Records provided:

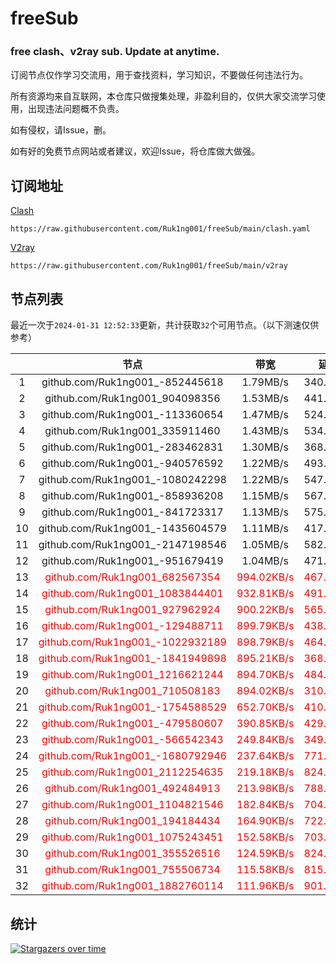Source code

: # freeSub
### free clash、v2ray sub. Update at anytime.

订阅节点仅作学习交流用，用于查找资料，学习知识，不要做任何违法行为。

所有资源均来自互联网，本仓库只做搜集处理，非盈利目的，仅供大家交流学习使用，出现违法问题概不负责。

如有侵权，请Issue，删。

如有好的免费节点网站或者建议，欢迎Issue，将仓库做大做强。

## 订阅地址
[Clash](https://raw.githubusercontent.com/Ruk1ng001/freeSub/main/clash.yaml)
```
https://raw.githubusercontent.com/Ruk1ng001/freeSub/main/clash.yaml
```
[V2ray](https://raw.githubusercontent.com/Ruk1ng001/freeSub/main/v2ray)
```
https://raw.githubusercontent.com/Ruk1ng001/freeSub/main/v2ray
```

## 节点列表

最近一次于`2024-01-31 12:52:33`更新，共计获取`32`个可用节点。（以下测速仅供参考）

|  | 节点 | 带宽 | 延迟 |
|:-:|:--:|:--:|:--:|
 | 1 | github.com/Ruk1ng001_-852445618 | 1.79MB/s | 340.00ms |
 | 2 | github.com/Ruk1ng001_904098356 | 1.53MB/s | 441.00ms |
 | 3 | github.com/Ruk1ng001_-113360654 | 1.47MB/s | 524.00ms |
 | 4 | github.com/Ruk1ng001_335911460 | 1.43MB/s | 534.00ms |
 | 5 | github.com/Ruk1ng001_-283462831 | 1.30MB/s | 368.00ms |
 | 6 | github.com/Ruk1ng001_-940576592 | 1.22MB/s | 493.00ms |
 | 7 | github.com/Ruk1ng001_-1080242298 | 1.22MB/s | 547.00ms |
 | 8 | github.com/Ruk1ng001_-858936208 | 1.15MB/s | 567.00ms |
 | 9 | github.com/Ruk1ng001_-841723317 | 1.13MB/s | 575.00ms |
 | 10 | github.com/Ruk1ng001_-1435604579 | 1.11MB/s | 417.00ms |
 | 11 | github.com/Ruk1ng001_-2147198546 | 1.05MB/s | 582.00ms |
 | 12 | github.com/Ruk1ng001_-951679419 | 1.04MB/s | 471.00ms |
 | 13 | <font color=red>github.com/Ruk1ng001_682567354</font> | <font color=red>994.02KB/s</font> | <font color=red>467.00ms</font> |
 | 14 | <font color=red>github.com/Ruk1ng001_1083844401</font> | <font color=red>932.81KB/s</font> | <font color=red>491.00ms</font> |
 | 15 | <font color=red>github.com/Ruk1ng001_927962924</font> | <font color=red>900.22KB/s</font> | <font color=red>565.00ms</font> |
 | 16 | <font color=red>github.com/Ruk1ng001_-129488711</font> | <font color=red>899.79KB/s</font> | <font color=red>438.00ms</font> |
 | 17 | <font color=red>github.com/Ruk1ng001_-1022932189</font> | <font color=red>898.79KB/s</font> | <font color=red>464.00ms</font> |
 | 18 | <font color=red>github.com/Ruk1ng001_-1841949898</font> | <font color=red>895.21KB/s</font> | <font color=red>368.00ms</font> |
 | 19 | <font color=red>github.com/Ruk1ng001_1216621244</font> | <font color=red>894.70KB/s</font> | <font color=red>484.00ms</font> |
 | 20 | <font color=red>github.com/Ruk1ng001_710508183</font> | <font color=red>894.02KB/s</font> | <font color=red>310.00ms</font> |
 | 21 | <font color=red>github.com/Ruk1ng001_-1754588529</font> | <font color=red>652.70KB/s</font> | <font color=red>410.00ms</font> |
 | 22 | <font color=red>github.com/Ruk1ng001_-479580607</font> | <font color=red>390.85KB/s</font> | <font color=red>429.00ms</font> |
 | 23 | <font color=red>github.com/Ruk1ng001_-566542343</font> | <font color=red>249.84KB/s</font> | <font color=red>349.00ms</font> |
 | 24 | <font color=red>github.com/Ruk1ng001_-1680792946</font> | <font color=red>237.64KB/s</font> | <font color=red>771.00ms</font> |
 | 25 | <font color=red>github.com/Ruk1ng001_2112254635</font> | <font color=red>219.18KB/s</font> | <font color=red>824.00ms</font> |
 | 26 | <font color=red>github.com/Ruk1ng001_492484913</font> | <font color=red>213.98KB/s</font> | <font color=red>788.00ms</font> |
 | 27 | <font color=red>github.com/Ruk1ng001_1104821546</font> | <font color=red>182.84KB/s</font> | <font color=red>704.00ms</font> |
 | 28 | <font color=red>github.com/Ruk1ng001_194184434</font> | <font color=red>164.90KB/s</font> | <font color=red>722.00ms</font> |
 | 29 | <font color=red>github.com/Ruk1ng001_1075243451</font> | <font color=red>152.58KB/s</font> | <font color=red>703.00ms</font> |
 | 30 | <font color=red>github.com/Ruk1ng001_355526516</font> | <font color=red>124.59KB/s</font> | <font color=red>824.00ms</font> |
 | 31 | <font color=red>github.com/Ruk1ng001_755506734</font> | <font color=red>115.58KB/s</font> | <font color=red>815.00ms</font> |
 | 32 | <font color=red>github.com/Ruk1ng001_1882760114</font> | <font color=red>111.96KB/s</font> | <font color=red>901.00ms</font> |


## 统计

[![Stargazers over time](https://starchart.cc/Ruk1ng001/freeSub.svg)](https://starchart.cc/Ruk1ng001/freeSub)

==

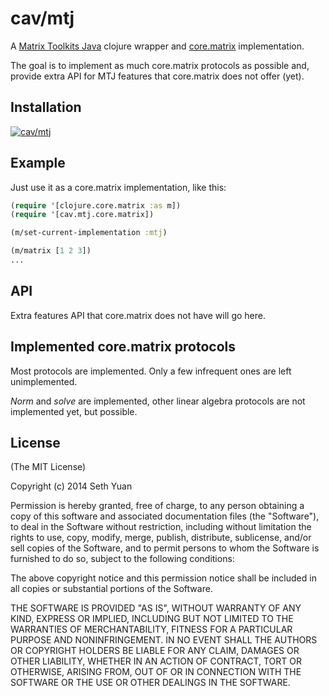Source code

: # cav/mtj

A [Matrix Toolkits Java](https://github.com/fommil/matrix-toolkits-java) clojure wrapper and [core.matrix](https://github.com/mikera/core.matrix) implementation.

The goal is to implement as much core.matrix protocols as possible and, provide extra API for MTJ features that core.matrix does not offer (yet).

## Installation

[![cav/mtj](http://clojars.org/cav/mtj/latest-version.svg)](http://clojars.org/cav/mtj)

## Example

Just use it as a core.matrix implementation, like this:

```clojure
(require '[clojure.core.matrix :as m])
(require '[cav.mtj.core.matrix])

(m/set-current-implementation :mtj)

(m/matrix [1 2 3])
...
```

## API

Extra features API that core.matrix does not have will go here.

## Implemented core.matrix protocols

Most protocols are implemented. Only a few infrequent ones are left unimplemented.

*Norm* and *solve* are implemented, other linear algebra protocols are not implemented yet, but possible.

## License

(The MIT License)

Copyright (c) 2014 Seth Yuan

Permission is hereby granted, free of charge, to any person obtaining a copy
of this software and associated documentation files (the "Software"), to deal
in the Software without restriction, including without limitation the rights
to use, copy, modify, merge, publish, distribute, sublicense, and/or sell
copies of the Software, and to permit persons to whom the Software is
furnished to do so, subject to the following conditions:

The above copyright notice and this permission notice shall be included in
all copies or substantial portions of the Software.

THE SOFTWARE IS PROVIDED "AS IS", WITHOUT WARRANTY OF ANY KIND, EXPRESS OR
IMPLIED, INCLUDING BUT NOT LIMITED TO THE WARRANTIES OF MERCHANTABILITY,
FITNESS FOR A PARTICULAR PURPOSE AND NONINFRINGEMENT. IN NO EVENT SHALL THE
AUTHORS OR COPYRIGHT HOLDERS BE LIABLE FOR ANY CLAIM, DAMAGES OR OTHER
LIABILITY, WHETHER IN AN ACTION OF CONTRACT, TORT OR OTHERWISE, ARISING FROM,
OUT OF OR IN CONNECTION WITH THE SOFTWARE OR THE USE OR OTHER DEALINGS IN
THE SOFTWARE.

* * *

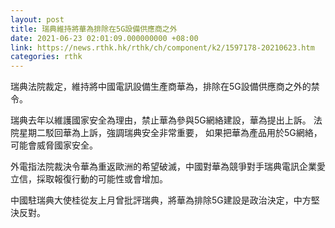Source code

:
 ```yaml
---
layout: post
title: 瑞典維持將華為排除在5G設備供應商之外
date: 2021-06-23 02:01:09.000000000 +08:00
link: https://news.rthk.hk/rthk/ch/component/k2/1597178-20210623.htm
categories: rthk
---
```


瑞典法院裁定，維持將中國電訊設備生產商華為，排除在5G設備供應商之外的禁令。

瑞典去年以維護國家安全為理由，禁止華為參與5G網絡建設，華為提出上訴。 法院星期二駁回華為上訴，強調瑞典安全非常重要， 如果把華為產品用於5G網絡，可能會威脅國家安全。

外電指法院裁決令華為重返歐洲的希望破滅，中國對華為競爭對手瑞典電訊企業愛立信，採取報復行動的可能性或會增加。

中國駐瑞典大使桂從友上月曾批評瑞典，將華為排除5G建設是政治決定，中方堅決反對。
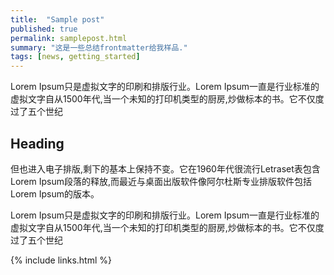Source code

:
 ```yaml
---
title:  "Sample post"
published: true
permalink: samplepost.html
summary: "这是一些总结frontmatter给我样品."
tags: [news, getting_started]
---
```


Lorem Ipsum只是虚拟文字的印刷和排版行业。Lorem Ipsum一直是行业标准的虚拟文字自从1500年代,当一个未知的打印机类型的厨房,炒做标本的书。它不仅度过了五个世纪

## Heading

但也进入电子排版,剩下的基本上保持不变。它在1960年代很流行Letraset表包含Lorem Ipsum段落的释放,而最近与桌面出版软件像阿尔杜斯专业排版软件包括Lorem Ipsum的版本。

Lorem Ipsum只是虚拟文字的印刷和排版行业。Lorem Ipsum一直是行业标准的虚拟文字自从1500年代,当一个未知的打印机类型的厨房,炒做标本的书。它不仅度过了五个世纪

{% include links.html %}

Assignment: All lines in the listing above between the line with "<font color=red>565.00ms</font> |" and the line with "color=red>124.59KB/s</font> | <font color=red>824.00ms</font> |", inclusive, should be set down exactly, and no line outside that range.

Completed task:
 | 15 | <font color=red>github.com/Ruk1ng001_927962924</font> | <font color=red>900.22KB/s</font> | <font color=red>565.00ms</font> |
 | 16 | <font color=red>github.com/Ruk1ng001_-129488711</font> | <font color=red>899.79KB/s</font> | <font color=red>438.00ms</font> |
 | 17 | <font color=red>github.com/Ruk1ng001_-1022932189</font> | <font color=red>898.79KB/s</font> | <font color=red>464.00ms</font> |
 | 18 | <font color=red>github.com/Ruk1ng001_-1841949898</font> | <font color=red>895.21KB/s</font> | <font color=red>368.00ms</font> |
 | 19 | <font color=red>github.com/Ruk1ng001_1216621244</font> | <font color=red>894.70KB/s</font> | <font color=red>484.00ms</font> |
 | 20 | <font color=red>github.com/Ruk1ng001_710508183</font> | <font color=red>894.02KB/s</font> | <font color=red>310.00ms</font> |
 | 21 | <font color=red>github.com/Ruk1ng001_-1754588529</font> | <font color=red>652.70KB/s</font> | <font color=red>410.00ms</font> |
 | 22 | <font color=red>github.com/Ruk1ng001_-479580607</font> | <font color=red>390.85KB/s</font> | <font color=red>429.00ms</font> |
 | 23 | <font color=red>github.com/Ruk1ng001_-566542343</font> | <font color=red>249.84KB/s</font> | <font color=red>349.00ms</font> |
 | 24 | <font color=red>github.com/Ruk1ng001_-1680792946</font> | <font color=red>237.64KB/s</font> | <font color=red>771.00ms</font> |
 | 25 | <font color=red>github.com/Ruk1ng001_2112254635</font> | <font color=red>219.18KB/s</font> | <font color=red>824.00ms</font> |
 | 26 | <font color=red>github.com/Ruk1ng001_492484913</font> | <font color=red>213.98KB/s</font> | <font color=red>788.00ms</font> |
 | 27 | <font color=red>github.com/Ruk1ng001_1104821546</font> | <font color=red>182.84KB/s</font> | <font color=red>704.00ms</font> |
 | 28 | <font color=red>github.com/Ruk1ng001_194184434</font> | <font color=red>164.90KB/s</font> | <font color=red>722.00ms</font> |
 | 29 | <font color=red>github.com/Ruk1ng001_1075243451</font> | <font color=red>152.58KB/s</font> | <font color=red>703.00ms</font> |
 | 30 | <font color=red>github.com/Ruk1ng001_355526516</font> | <font color=red>124.59KB/s</font> | <font color=red>824.00ms</font> |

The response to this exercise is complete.